(Exercise data Opens)

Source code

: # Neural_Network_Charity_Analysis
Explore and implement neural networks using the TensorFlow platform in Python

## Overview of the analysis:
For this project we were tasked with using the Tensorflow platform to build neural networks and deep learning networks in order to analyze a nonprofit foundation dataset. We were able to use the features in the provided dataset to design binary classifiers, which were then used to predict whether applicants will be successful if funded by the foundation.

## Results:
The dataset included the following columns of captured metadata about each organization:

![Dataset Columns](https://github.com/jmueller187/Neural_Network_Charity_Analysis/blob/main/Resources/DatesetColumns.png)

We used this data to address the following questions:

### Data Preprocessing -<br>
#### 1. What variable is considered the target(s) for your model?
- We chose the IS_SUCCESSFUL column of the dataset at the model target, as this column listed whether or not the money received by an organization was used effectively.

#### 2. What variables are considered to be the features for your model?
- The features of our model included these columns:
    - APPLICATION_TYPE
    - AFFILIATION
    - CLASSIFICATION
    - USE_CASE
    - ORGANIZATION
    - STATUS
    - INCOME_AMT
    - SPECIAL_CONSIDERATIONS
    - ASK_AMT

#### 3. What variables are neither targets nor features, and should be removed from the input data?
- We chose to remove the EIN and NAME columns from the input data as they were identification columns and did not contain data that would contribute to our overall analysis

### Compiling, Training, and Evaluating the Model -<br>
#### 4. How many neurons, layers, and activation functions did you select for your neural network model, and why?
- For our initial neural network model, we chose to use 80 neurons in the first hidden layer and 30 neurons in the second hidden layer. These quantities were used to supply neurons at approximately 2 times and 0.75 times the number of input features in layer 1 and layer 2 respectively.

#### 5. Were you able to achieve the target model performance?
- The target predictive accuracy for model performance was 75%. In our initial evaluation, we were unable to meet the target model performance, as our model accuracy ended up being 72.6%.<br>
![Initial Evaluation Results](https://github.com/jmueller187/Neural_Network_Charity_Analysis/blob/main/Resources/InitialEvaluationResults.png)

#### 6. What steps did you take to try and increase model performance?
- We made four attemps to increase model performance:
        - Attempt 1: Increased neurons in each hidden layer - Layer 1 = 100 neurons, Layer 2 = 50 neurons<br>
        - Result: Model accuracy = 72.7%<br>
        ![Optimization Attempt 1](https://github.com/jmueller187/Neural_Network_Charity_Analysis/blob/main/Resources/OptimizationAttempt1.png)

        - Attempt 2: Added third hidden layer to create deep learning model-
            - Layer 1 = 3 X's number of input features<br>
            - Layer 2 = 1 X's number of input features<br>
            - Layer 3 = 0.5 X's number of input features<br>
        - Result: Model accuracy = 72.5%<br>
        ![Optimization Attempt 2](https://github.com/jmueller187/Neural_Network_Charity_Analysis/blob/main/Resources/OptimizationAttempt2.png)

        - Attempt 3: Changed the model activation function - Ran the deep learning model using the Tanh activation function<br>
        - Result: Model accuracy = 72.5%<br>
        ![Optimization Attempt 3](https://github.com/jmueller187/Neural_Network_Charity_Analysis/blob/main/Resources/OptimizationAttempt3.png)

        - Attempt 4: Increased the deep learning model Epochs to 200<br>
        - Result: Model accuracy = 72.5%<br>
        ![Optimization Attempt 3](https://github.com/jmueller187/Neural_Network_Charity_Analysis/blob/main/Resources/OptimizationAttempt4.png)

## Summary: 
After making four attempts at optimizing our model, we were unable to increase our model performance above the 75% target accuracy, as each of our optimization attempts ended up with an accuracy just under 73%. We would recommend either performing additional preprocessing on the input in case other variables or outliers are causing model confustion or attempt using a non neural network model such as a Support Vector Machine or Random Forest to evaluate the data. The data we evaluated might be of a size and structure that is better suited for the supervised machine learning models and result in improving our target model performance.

(Exercise data Closes)
(Exercise data Opens)

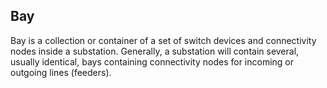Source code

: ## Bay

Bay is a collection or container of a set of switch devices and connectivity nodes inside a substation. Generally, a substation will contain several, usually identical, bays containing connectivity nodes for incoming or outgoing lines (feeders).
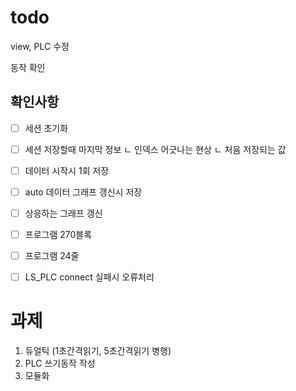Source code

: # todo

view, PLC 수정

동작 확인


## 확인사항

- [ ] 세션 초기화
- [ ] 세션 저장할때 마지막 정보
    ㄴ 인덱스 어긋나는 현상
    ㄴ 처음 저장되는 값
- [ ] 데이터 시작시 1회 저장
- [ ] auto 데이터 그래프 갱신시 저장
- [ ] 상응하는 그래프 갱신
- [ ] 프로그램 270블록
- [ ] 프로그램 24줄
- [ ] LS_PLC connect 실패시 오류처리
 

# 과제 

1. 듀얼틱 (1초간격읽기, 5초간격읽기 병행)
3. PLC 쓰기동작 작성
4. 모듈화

(Exercise data Closes)

Task item
Where does the string "hidden" appear in the records above? Return every line that holds it.

Answer box
- For our initial neural network model, we chose to use 80 neurons in the first hidden layer and 30 neurons in the second hidden layer. These quantities were used to supply neurons at approximately 2 times and 0.75 times the number of input features in layer 1 and layer 2 respectively.
        - Attempt 1: Increased neurons in each hidden layer - Layer 1 = 100 neurons, Layer 2 = 50 neurons<br>
        - Attempt 2: Added third hidden layer to create deep learning model-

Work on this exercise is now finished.